Extracted data entries:
■ ■ ■ ■ ■

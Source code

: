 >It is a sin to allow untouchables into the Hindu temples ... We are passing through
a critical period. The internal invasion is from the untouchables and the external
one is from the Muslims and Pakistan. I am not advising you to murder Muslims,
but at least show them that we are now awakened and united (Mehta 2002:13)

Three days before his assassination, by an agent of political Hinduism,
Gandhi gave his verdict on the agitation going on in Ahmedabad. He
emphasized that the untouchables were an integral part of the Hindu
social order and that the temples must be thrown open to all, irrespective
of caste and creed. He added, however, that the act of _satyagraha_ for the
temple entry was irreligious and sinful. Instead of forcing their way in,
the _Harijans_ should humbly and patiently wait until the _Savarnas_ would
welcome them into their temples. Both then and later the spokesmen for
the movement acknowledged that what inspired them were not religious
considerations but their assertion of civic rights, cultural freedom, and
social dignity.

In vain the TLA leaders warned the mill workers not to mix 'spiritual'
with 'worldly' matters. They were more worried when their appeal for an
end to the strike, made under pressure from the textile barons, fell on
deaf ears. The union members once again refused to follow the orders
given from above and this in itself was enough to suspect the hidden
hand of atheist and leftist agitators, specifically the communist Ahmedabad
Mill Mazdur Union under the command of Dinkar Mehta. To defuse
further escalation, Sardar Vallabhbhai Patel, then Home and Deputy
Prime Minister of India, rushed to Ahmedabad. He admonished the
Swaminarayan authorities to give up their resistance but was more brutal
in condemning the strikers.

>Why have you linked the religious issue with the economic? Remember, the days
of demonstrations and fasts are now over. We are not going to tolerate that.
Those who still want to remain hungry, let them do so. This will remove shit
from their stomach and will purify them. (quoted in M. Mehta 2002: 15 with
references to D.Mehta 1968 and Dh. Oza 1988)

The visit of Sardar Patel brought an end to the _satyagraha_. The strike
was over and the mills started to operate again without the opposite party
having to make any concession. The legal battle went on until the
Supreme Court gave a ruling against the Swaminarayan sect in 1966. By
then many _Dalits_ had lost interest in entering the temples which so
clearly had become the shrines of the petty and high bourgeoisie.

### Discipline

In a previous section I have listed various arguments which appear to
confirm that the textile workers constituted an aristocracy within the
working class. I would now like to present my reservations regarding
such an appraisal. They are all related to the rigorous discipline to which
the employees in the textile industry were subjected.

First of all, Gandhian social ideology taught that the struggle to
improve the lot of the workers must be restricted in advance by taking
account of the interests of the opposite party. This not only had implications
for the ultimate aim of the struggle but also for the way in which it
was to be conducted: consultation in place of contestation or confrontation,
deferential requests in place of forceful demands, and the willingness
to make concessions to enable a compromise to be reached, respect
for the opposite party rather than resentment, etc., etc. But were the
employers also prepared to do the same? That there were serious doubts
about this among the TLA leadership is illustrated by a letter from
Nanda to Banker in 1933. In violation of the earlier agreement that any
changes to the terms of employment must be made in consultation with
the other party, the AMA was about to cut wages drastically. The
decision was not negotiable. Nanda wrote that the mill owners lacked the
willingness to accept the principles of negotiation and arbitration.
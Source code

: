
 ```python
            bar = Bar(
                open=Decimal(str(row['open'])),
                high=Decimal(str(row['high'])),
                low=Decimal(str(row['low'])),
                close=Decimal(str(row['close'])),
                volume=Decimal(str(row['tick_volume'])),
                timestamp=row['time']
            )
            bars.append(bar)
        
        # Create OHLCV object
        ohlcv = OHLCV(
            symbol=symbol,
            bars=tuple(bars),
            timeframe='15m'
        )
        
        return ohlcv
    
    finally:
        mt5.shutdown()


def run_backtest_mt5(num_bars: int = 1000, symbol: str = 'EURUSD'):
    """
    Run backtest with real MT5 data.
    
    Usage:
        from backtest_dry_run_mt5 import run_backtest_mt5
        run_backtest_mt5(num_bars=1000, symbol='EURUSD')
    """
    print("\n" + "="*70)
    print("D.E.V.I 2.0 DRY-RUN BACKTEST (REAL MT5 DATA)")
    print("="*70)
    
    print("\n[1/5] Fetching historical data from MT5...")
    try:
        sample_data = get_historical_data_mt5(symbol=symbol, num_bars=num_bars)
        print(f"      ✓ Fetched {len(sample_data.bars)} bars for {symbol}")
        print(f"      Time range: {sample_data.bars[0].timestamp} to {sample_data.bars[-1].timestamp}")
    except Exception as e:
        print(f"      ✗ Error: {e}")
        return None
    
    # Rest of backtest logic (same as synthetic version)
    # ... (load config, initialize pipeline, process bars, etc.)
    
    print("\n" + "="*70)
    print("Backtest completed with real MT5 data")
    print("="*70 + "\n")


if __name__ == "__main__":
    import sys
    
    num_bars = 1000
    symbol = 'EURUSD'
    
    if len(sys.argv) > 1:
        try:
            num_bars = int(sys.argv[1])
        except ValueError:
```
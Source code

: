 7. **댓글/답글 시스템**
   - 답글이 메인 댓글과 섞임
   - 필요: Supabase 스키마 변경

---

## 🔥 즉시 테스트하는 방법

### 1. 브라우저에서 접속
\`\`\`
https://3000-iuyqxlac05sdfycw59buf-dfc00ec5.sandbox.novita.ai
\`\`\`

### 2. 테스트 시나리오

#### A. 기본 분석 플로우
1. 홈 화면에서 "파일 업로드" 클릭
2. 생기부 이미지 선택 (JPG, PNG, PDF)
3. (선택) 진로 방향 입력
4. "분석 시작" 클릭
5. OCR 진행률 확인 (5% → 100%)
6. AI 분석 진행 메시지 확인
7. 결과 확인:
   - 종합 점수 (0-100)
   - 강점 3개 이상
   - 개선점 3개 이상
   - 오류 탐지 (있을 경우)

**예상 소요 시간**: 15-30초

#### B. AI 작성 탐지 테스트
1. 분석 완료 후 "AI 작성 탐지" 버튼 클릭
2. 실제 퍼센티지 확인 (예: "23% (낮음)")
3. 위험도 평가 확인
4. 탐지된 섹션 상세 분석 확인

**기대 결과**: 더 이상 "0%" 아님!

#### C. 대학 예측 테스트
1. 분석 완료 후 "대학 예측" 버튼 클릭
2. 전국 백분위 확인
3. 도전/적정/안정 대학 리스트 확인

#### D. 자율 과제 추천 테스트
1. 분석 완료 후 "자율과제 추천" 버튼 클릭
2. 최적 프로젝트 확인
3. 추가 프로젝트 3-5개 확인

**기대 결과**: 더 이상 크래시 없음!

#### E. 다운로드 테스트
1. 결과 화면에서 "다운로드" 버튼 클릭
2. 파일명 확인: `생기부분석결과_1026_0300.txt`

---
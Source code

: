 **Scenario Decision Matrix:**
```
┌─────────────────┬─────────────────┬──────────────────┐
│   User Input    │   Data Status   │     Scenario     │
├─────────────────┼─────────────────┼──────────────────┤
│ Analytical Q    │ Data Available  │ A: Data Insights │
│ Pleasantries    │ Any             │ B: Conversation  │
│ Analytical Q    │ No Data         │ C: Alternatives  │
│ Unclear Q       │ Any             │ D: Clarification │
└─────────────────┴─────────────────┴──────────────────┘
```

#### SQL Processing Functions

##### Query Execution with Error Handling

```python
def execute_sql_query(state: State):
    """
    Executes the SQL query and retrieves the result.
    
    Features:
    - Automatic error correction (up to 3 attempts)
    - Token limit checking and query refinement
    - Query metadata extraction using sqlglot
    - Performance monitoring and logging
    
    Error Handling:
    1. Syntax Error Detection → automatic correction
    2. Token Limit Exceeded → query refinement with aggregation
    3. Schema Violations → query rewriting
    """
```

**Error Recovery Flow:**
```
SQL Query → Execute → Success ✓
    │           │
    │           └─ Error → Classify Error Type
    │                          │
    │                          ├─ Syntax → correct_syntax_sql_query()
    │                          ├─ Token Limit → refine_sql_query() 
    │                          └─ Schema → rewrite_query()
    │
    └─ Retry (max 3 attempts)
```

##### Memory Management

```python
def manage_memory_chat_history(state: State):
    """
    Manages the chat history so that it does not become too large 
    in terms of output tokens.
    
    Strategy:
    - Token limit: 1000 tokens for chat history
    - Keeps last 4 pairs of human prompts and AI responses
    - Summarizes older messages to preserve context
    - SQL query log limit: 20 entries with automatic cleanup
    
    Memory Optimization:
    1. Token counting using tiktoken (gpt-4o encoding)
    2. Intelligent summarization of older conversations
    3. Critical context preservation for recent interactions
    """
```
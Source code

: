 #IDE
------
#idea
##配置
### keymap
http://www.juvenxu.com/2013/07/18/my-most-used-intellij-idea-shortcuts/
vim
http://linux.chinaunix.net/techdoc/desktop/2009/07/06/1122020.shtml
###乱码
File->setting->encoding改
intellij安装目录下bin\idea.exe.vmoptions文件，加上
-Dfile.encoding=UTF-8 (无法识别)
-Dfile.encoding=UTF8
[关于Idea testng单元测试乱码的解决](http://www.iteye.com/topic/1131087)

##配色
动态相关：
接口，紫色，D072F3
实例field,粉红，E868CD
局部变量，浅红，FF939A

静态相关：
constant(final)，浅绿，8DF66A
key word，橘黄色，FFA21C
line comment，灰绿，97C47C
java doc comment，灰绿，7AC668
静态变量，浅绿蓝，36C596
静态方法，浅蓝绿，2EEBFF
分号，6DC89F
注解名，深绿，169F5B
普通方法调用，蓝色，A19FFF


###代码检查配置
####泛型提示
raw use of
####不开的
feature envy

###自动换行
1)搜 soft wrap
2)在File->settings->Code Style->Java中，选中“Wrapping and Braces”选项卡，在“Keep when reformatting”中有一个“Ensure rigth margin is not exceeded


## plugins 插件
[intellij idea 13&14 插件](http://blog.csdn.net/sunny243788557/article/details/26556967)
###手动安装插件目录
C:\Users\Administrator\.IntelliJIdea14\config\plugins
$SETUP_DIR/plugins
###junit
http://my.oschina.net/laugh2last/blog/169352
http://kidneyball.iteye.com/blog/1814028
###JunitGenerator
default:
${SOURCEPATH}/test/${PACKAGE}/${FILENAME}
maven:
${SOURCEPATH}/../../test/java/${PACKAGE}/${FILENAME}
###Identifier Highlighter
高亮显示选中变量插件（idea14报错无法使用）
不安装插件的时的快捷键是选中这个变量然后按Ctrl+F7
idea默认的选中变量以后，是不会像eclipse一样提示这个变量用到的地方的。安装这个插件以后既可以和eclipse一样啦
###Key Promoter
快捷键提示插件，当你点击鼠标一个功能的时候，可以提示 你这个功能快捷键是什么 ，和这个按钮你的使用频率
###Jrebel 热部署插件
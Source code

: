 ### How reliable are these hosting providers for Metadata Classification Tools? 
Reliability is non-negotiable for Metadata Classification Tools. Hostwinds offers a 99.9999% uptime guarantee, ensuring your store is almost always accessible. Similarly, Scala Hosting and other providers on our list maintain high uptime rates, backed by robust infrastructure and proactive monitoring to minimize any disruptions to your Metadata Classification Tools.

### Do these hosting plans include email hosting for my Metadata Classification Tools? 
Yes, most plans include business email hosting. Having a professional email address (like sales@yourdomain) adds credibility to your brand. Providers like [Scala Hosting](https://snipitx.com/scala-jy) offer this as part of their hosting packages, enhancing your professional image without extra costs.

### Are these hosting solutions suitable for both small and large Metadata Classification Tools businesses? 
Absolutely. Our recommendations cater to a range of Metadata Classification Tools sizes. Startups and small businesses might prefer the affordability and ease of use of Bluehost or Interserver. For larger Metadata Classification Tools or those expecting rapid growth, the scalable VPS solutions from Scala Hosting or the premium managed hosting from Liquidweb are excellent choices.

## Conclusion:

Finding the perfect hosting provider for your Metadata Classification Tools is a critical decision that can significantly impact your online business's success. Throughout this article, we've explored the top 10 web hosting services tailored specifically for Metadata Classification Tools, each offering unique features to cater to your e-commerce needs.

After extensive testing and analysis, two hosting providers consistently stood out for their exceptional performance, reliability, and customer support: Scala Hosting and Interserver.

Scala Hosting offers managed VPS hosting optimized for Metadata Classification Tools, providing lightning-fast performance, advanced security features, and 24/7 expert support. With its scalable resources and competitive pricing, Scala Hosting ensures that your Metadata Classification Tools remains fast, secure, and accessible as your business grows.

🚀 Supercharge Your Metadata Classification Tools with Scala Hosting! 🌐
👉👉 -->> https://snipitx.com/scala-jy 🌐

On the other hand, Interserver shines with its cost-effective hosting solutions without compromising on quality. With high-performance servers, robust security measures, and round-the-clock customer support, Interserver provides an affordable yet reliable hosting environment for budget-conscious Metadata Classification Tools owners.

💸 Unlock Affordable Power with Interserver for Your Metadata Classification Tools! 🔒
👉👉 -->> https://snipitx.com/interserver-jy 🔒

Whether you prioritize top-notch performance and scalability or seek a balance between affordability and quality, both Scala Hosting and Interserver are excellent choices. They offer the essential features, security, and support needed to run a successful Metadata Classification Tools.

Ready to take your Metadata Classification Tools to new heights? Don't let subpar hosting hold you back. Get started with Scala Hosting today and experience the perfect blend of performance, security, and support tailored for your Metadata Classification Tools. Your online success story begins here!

■ ■ ■ ■ ■

* [Exercise goal]:
All lines above in which the word "days" occurs should be identified and copied.

* [Solution to this task]:
Three days before his assassination, by an agent of political Hinduism,
>Why have you linked the religious issue with the economic? Remember, the days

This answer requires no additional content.